One of the foremost finite element analysis programs for infrastructure evaluation is ADINA (Automatic Dynamic Incremental Nonlinear Analysis) software. Civil, structural, and mechanical engineers choose ADINA for its authoritative veracity, including in analysis of buildings, bridges, stadiums, pressure vessels, dams, and tunnels. By virtue of the ADINA System’s integral robustness across disciplines, materials, and simulation domains (structures, mechanical, fluids, thermal, electromagnetic, and multi-physics), engineers use it to perform comprehensive safety and performance studies where reliability and resilience are of critical importance.

Watertown, Massachusetts-based ADINA R & D Inc. was founded in 1986 by Klaus-Jürgen Bathe, professor of mechanical engineering at the Massachusetts Institute of Technology and a world-renowned leader in the field of finite element analysis and its applications. Recently, ADINA was acquired by Bentley Systems, a major software developer in the infrastructure space.

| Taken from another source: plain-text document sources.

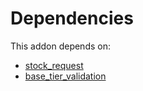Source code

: # Dependencies

This addon depends on:

- [stock_request](../../../../odoo-bringout-oca-stock-logistics-request-stock_request)
- [base_tier_validation](../../../../odoo-bringout-oca-server-ux-base_tier_validation)
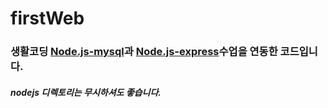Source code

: # firstWeb
### 생활코딩 [Node.js-mysql](https://www.opentutorials.org/course/3347)과 [Node.js-express](https://www.opentutorials.org/course/3370)수업을 연동한 코드입니다. 
##### nodejs 디렉토리는 무시하셔도 좋습니다.
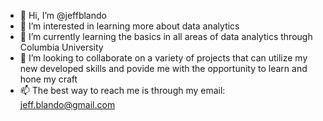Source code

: - 👋 Hi, I’m @jeffblando
- 👀 I’m interested in learning more about data analytics
- 🌱 I’m currently learning the basics in all areas of data analytics through Columbia University
- 💞️ I’m looking to collaborate on a variety of projects that can utilize my new developed skills and povide me with the opportunity to learn and hone my craft
- 📫 The best way to reach me is through my email: jeff.blando@gmail.com
<!---
jeffblando/jeffblando is a ✨ special ✨ repository because its `README.md` (this file) appears on your GitHub profile.
You can click the Preview link to take a look at your changes.
--->
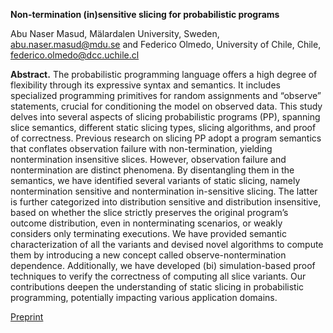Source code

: 
**Non-termination (in)sensitive slicing for probabilistic programs**

Abu Naser Masud, Mälardalen University, Sweden, abu.naser.masud@mdu.se
and
Federico Olmedo, University of Chile, Chile, federico.olmedo@dcc.uchile.cl

**Abstract.** The probabilistic programming language offers a high degree of flexibility through its expressive syntax and semantics. 
It includes specialized programming primitives for random assignments and “observe” statements, crucial for conditioning the model 
on observed data. This study delves into several aspects of slicing probabilistic programs (PP), spanning slice semantics, different
static slicing types, slicing algorithms, and proof of correctness. Previous research on slicing PP adopt a program semantics that 
conflates observation failure with non-termination, yielding nontermination insensitive slices. However, observation failure and 
nontermination are distinct phenomena. By disentangling them in the semantics, we have identified several variants of static slicing, 
namely nontermination sensitive and nontermination in-sensitive slicing. The latter is further categorized into distribution 
sensitive and distribution insensitive, based on whether the slice strictly preserves the original program’s outcome distribution, even in 
nonterminating scenarios, or weakly considers only terminating executions. We have provided semantic characterization of all the variants
and devised novel algorithms to compute them by introducing a new concept called observe-nontermination dependence. Additionally, we have 
developed (bi) simulation-based proof techniques to verify the correctness of computing all slice variants. Our contributions deepen the
understanding of static slicing in probabilistic programming, potentially impacting various application domains.

[Preprint](../files/main.pdf)
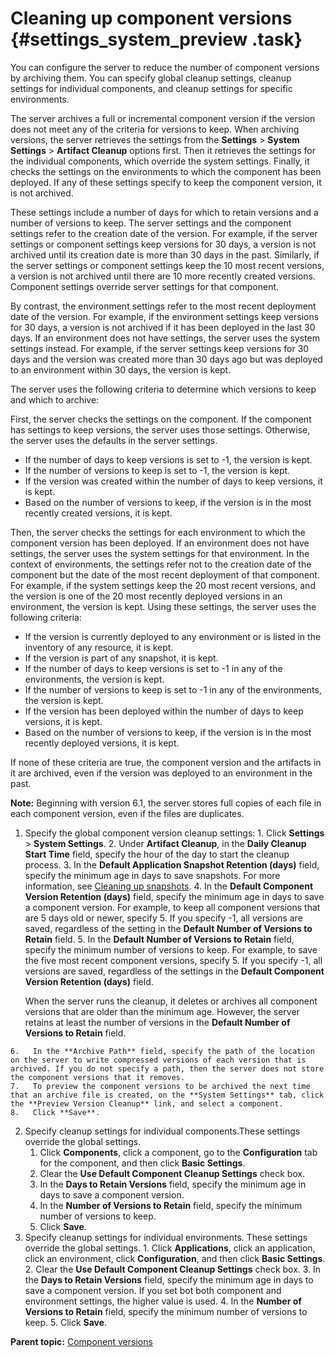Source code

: # Cleaning up component versions {#settings_system_preview .task}

You can configure the server to reduce the number of component versions by archiving them. You can specify global cleanup settings, cleanup settings for individual components, and cleanup settings for specific environments.

The server archives a full or incremental component version if the version does not meet any of the criteria for versions to keep. When archiving versions, the server retrieves the settings from the **Settings** \> **System Settings** \> **Artifact Cleanup** options first. Then it retrieves the settings for the individual components, which override the system settings. Finally, it checks the settings on the environments to which the component has been deployed. If any of these settings specify to keep the component version, it is not archived.

These settings include a number of days for which to retain versions and a number of versions to keep. The server settings and the component settings refer to the creation date of the version. For example, if the server settings or component settings keep versions for 30 days, a version is not archived until its creation date is more than 30 days in the past. Similarly, if the server settings or component settings keep the 10 most recent versions, a version is not archived until there are 10 more recently created versions. Component settings override server settings for that component.

By contrast, the environment settings refer to the most recent deployment date of the version. For example, if the environment settings keep versions for 30 days, a version is not archived if it has been deployed in the last 30 days. If an environment does not have settings, the server uses the system settings instead. For example, if the server settings keep versions for 30 days and the version was created more than 30 days ago but was deployed to an environment within 30 days, the version is kept.

The server uses the following criteria to determine which versions to keep and which to archive:

First, the server checks the settings on the component. If the component has settings to keep versions, the server uses those settings. Otherwise, the server uses the defaults in the server settings.

-   If the number of days to keep versions is set to -1, the version is kept.
-   If the number of versions to keep is set to -1, the version is kept.
-   If the version was created within the number of days to keep versions, it is kept.
-   Based on the number of versions to keep, if the version is in the most recently created versions, it is kept.

Then, the server checks the settings for each environment to which the component version has been deployed. If an environment does not have settings, the server uses the system settings for that environment. In the context of environments, the settings refer not to the creation date of the component but the date of the most recent deployment of that component. For example, if the system settings keep the 20 most recent versions, and the version is one of the 20 most recently deployed versions in an environment, the version is kept. Using these settings, the server uses the following criteria:

-   If the version is currently deployed to any environment or is listed in the inventory of any resource, it is kept.
-   If the version is part of any snapshot, it is kept.
-   If the number of days to keep versions is set to -1 in any of the environments, the version is kept.
-   If the number of versions to keep is set to -1 in any of the environments, the version is kept.
-   If the version has been deployed within the number of days to keep versions, it is kept.
-   Based on the number of versions to keep, if the version is in the most recently deployed versions, it is kept.

If none of these criteria are true, the component version and the artifacts in it are archived, even if the version was deployed to an environment in the past.

**Note:** Beginning with version 6.1, the server stores full copies of each file in each component version, even if the files are duplicates.

1.   Specify the global component version cleanup settings: 
    1.   Click **Settings** \> **System Settings**. 
    2.   Under **Artifact Cleanup**, in the **Daily Cleanup Start Time** field, specify the hour of the day to start the cleanup process. 
    3.   In the **Default Application Snapshot Retention \(days\)** field, specify the minimum age in days to save snapshots. For more information, see [Cleaning up snapshots](app_snapshot_cleanup.md).
    4.   In the **Default Component Version Retention \(days\)** field, specify the minimum age in days to save a component version. For example, to keep all component versions that are 5 days old or newer, specify 5. If you specify -1, all versions are saved, regardless of the setting in the **Default Number of Versions to Retain** field.
    5.   In the **Default Number of Versions to Retain** field, specify the minimum number of versions to keep. For example, to save the five most recent component versions, specify 5. If you specify -1, all versions are saved, regardless of the settings in the **Default Component Version Retention \(days\)** field.

        When the server runs the cleanup, it deletes or archives all component versions that are older than the minimum age. However, the server retains at least the number of versions in the **Default Number of Versions to Retain** field.

    6.   In the **Archive Path** field, specify the path of the location on the server to write compressed versions of each version that is archived. If you do not specify a path, then the server does not store the component versions that it removes.
    7.   To preview the component versions to be archived the next time that an archive file is created, on the **System Settings** tab, click the **Preview Version Cleanup** link, and select a component. 
    8.   Click **Save**. 
2.  Specify cleanup settings for individual components.These settings override the global settings.
    1.  Click **Components**, click a component, go to the **Configuration** tab for the component, and then click **Basic Settings**.
    2.   Clear the **Use Default Component Cleanup Settings** check box. 
    3.   In the **Days to Retain Versions** field, specify the minimum age in days to save a component version. 
    4.   In the **Number of Versions to Retain** field, specify the minimum number of versions to keep. 
    5.  Click **Save**.
3.   Specify cleanup settings for individual environments. These settings override the global settings.
    1.   Click **Applications**, click an application, click an environment, click **Configuration**, and then click **Basic Settings**. 
    2.   Clear the **Use Default Component Cleanup Settings** check box. 
    3.   In the **Days to Retain Versions** field, specify the minimum age in days to save a component version. If you set bot both component and environment settings, the higher value is used. 
    4.   In the **Number of Versions to Retain** field, specify the minimum number of versions to keep. 
    5.   Click **Save**. 

**Parent topic:** [Component versions](../topics/comp_version.md)

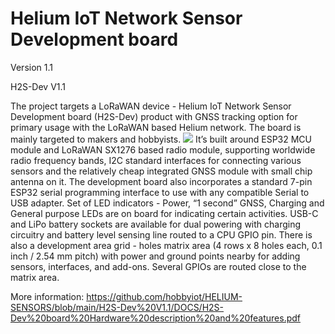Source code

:# Helium IoT Network Sensor Development board
Version 1.1

H2S-Dev V1.1

The project targets a LoRaWAN device - Helium IoT Network Sensor Development board (H2S-Dev) product with GNSS tracking option for primary usage with the LoRaWAN based Helium network. The board is mainly targeted to makers and hobbyists.
![](https://github.com/hobbyiot/HELIUM-SENSORS/blob/main/H2S-Dev%20V1.1/PICS/H2S-Dev%20V1.1.PNG)
It’s built around ESP32 MCU module and LoRaWAN SX1276 based radio module, supporting worldwide radio frequency bands, I2C standard interfaces for connecting various sensors and the relatively cheap integrated GNSS module with small chip antenna on it. The development board also incorporates a standard 7-pin ESP32 serial programming interface to use with any compatible Serial to USB adapter. Set of LED indicators - Power, “1 second” GNSS, Charging and General purpose LEDs are on board for indicating certain activities. USB-C and LiPo battery sockets are available for dual powering with charging circuitry and battery level sensing line routed to a CPU GPIO pin. There is also a development area grid - holes matrix area (4 rows x 8 holes each, 0.1 inch / 2.54 mm pitch) with power and ground points nearby for adding sensors, interfaces, and add-ons. Several GPIOs are routed close to the matrix area.

More information: https://github.com/hobbyiot/HELIUM-SENSORS/blob/main/H2S-Dev%20V1.1/DOCS/H2S-Dev%20board%20Hardware%20description%20and%20features.pdf
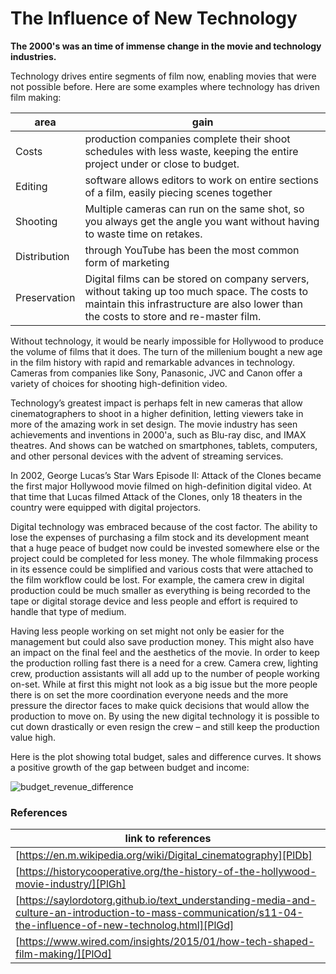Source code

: # The Influence of New Technology

**The 2000's was an time of immense change in the movie and technology industries.**

Technology drives entire segments of film now, enabling movies that were not possible before.  Here are some examples where technology has driven film making:


| area | gain |
| ------ | ------ |
|Costs  | production companies complete their shoot schedules with less waste, keeping the entire project under or close to budget. |
|Editing  |software allows editors to work on entire sections of a film, easily piecing scenes together|
|Shooting  | Multiple cameras can run on the same shot, so you always get the angle you want without having to waste time on retakes. |
|Distribution  | through YouTube has been the most common form of marketing |
|Preservation  | Digital films can be stored on company servers, without taking up too much space. The costs to maintain this infrastructure are also lower than the costs to store and re-master film. |


Without technology, it would be nearly impossible for Hollywood to produce the volume of films that it does.  The turn of the millenium bought a new age in the film history with rapid and remarkable advances in technology.  Cameras from companies like Sony, Panasonic, JVC and Canon offer a variety of choices for shooting high-definition video. 

Technology’s greatest impact is perhaps felt in new cameras that allow cinematographers to shoot in a higher definition, letting viewers take in more of the amazing work in set design.  The movie industry has seen achievements and inventions in 2000'a, such as Blu-ray disc, and IMAX theatres.  And shows can be watched on smartphones, tablets, computers, and other personal devices with the advent of streaming services.  


In 2002, George Lucas’s Star Wars Episode II: Attack of the Clones became the first major Hollywood movie filmed on high-definition digital video.  At that time that Lucas filmed Attack of the Clones, only 18 theaters in the country were equipped with digital projectors.

Digital technology was embraced because of the cost factor.  The ability to lose the expenses of purchasing a film stock and
its development meant that a huge peace of budget now could be invested somewhere else or the project could be completed for less money.  The whole filmmaking process in its essence could be simplified and various costs that were attached to the film workflow could be lost.  For example, the camera crew in digital production could be much smaller as everything is being recorded to the tape or digital storage device and less people and effort is required to handle that type of medium.

Having less people working on set might not only be easier for the management but could also save production money. 
This might also have an impact on the final feel and the aesthetics of the movie. In order to keep the production rolling fast there is a need for a crew.  Camera crew, lighting crew, production assistants will all add up to the number of people working on-set. While at first this might not look as a big issue but the more people there is on set the more coordination everyone needs and the more pressure the director faces to make quick decisions that would allow the production to move on. By using the new digital technology it is possible to cut down drastically or even resign the crew – and still keep the production value high. 


Here is the plot showing total budget, sales and difference curves. It shows a positive growth of the gap between budget and income:

![budget_revenue_difference](https://user-images.githubusercontent.com/46948881/57240036-96dc3880-6ffb-11e9-84fe-cc69ecd1db53.jpg)




### References

| link to references|
| ------ |
| [https://en.m.wikipedia.org/wiki/Digital_cinematography][PlDb] |
| [https://historycooperative.org/the-history-of-the-hollywood-movie-industry/][PlGh] |
| [https://saylordotorg.github.io/text_understanding-media-and-culture-an-introduction-to-mass-communication/s11-04-the-influence-of-new-technolog.html][PlGd] |
| [https://www.wired.com/insights/2015/01/how-tech-shaped-film-making/][PlOd] |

Now, ADINA is being integrated with digital twin applications for even more impressive uses. With infrastructure digital twins, users can simulate the complete behavior of structures to create confidence in designs that are much safer and more cost-effective than those merely analyzed to meet prescribed code standards.

Of particular importance for infrastructure resilience, ADINA will also be applied within digital twins of existing infrastructure assets, now made practical by the Bentley iTwin platform, to simulate their responses and vulnerabilities to stresses so extreme that nonlinear effects must be considered—caused (for instance) by seismic, wind, flood, pressure, thermal, collision, or blast forces.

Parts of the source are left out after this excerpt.